Back in college, I took a sociology class where the professor was fantastically off beat and got us to think outside of the normal thought pattern about life and certain schema to do with body image. I'll never forget that class. Her main saying was to "re-frame the gaze" in which we look at the world, and I've thought about it ever since. Roughly two months ago, I read an article and I wasn’t surprised at all with what it had to say. It wasn't as enlightening as it was depressing about society and the nature of women's thought patterns regarding their body image. It stuck out in my mind and has since inspired tons of thoughts and #sagaciousstatements, but I thought it really applied to this week’s guest post from my friend, Dee.
“Roughly 90 percent of women are unhappy with the way that they look” and the author of the post said she didn’t personally feel good about her appearance until she hit 40. FORTY!!! As unsurprising as the data is about females who loathe their own bodies, it’s a terrible thing for you to go through over half of your lifetime trying to fix something that isn’t even wrong.
What does the 90% mean? It means that even IF you are categorized as ‘thin’, you hate something ELSE about your butt, thighs, arm fat, *whatever* it is. HOW SAD IS THAT? That ALL of us, for the most part, have such a negative perspective to find something wrong with the vessel of life we walk in everyday… I don’t want to be one of them anymore. Neither did Dee – all it took was one defining moment, and now she’s more focused than ever before.
“When everyone in kindergarten were sticks, I had large calf muscles and defined arms. I was always a larger size and felt so out of place. I used to ask my mom if I could shave off some of my bone so I could fit in. Apparently, that’s not an option. As a result, I bounced around from using diet pills, battling anorexia, bulimia, and joining intensive exercise programs. Those ‘solutions’ only led to fostering more hate towards my body and created a cycle of love/hate for food, increased my self-loathing, and my eventual desperation.

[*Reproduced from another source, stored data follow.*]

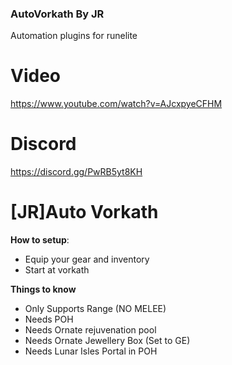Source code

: ### AutoVorkath By JR

Automation plugins for runelite

# Video

https://www.youtube.com/watch?v=AJcxpyeCFHM

# Discord

https://discord.gg/PwRB5yt8KH

# [JR]Auto Vorkath

**How to setup**:

- Equip your gear and inventory
- Start at vorkath

**Things to know**

- Only Supports Range (NO MELEE)
- Needs POH
- Needs Ornate rejuvenation pool
- Needs Ornate Jewellery Box (Set to GE)
- Needs Lunar Isles Portal in POH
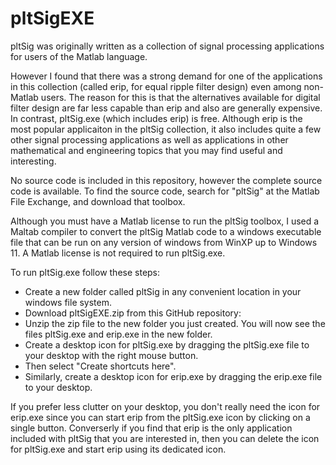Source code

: # pltSigEXE
pltSig was originally written as a collection of signal processing applications for users of the Matlab language.

However I found that there was a strong demand for one of the applications in this collection
(called erip, for equal ripple filter design) even among non-Matlab users. The reason for this
is that the alternatives available for digital filter design are far less capable than erip and
also are generally expensive. In contrast, pltSig.exe (which includes erip) is free. Although
erip is the most popular applicaiton in the pltSig collection, it also includes quite a few
other signal processing applications as well as applications in other mathematical and
engineering topics that you may find useful and interesting.

No source code is included in this repository, however the complete source code is available.
To find the source code, search for "pltSig" at the Matlab File Exchange, and download that toolbox.

Although you must have a Matlab license to run the pltSig toolbox, I used a Maltab compiler to
convert the pltSig Matlab code to a windows executable file that can be run on any version of
windows from WinXP up to Windows 11. A Matlab license is not required to run pltSig.exe.

To run pltSig.exe follow these steps:
- Create a new folder called pltSig in any convenient location in your windows file system.
- Download pltSigEXE.zip from this GitHub repository: <url>
- Unzip the zip file to the new folder you just created. You will now see the files pltSig.exe and erip.exe in the new folder.
- Create a desktop icon for pltSig.exe by dragging the pltSig.exe file to your desktop with the right mouse button.
- Then select "Create shortcuts here".
- Similarly, create a desktop icon for erip.exe by dragging the erip.exe file to your desktop.

If you prefer less clutter on your desktop, you don't really need the icon for erip.exe since
you can start erip from the pltSig.exe icon by clicking on a single button. Converserly if you
find that erip is the only application included with pltSig that you are interested in, then
you can delete the icon for pltSig.exe and start erip using its dedicated icon.
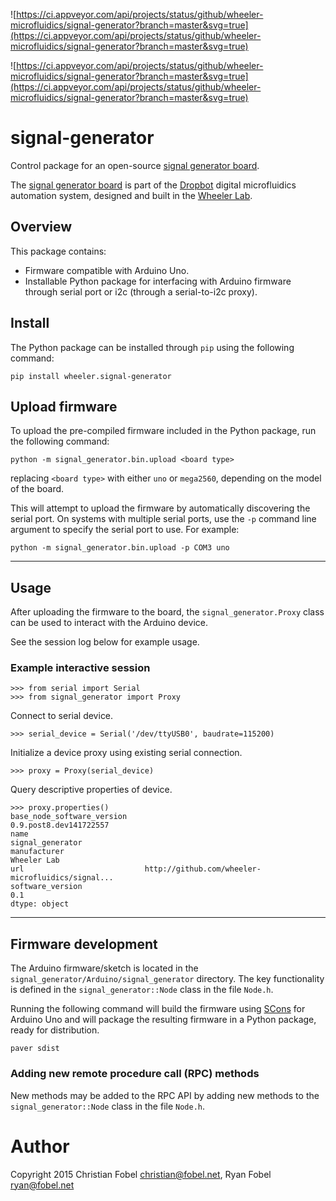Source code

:

![https://ci.appveyor.com/api/projects/status/github/wheeler-microfluidics/signal-generator?branch=master&svg=true](https://ci.appveyor.com/api/projects/status/github/wheeler-microfluidics/signal-generator?branch=master&svg=true)


![https://ci.appveyor.com/api/projects/status/github/wheeler-microfluidics/signal-generator?branch=master&svg=true](https://ci.appveyor.com/api/projects/status/github/wheeler-microfluidics/signal-generator?branch=master&svg=true)
# signal-generator #

Control package for an open-source [signal generator board][3].

The [signal generator board][4] is part of the [Dropbot][5] digital
microfluidics automation system, designed and built in the [Wheeler Lab][6].

## Overview ##

This package contains:

 - Firmware compatible with Arduino Uno.
 - Installable Python package for interfacing with Arduino firmware through
   serial port or i2c (through a serial-to-i2c proxy).

## Install ##

The Python package can be installed through `pip` using the following command:

    pip install wheeler.signal-generator

## Upload firmware ##

To upload the pre-compiled firmware included in the Python package, run the
following command:

    python -m signal_generator.bin.upload <board type>

replacing `<board type>` with either `uno` or `mega2560`, depending on the
model of the board.

This will attempt to upload the firmware by automatically discovering the
serial port.  On systems with multiple serial ports, use the `-p` command line
argument to specify the serial port to use.  For example:

    python -m signal_generator.bin.upload -p COM3 uno

--------------------------------------------------

## Usage ##

After uploading the firmware to the board, the `signal_generator.Proxy` class can be
used to interact with the Arduino device.

See the session log below for example usage.

### Example interactive session ###

    >>> from serial import Serial
    >>> from signal_generator import Proxy

Connect to serial device.

    >>> serial_device = Serial('/dev/ttyUSB0', baudrate=115200)

Initialize a device proxy using existing serial connection.

    >>> proxy = Proxy(serial_device)

Query descriptive properties of device.

    >>> proxy.properties()
    base_node_software_version                               0.9.post8.dev141722557
    name                                                                  signal_generator
    manufacturer                                                        Wheeler Lab
    url                           http://github.com/wheeler-microfluidics/signal...
    software_version                                                            0.1
    dtype: object

--------------------------------------------------

## Firmware development ##

The Arduino firmware/sketch is located in the
`signal_generator/Arduino/signal_generator` directory.  The key functionality
is defined in the `signal_generator::Node` class in the file `Node.h`.

Running the following command will build the firmware using [SCons][2] for
Arduino Uno and will package the resulting firmware in a Python package, ready
for distribution.

    paver sdist

### Adding new remote procedure call (RPC) methods ###

New methods may be added to the RPC API by adding new methods to the
`signal_generator::Node` class in the file `Node.h`.

# Author #

Copyright 2015 Christian Fobel <christian@fobel.net>,
Ryan Fobel <ryan@fobel.net>


[1]: https://www.arduino.cc/en/Reference/HomePage
[2]: http://www.scons.org/
[3]: http://microfluidics.utoronto.ca/trac/dropbot/wiki/SignalGeneratorBoard
[4]: http://microfluidics.utoronto.ca/git/kicad___signal_generator_board.git
[5]: http://microfluidics.utoronto.ca/dropbot/
[6]: http://microfluidics.utoronto.ca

It took a challenging and grueling breakup for me to look myself in the mirror and truly take it the phrase "love thyself" to heart. It consumed a lot of my time but I reached out to friends and family who supported my healthier life changes. I started joining walking groups, continued running daily, stopped eating out so much, stopped going out to bars, and created better eating habits. I learned to say “no” to foods that I didn't want to eat and “yes” to foods that were healthier.
I still struggle with my weight and there are days I still feel gross by what I see in the mirror, but I say "Hey... This moment is the only true moment. Everyone has a past and a present; but there is no promise of a future; no promise of a new moment to come.”
Give yourself the same compassion you show everyone else and you will be so deeply loved each and every moment no matter what you think you see in the mirror. You are beautiful."
What I’m getting at here is there is no room for negative thoughts on your journey. NONE. Reframe your gaze – zoom out and see the bigger picture! Change is always scary because it’s new and uncomfortable. It’s about learning to take that awkward feeling and channel it – use it to boost your motivation that you’re making positive steps towards your goal. I have to work on that myself.
Regardless of what it is, a body insecurity, friendship issue, a relationship ending, or a co-worker getting on your nerves about competency - why spend so much energy on the things that bring you down? Life is too damn short to spend it unhappy about your appearance or any other temporary situation.
Commit to the positive! Get up, get moving, live life and love it!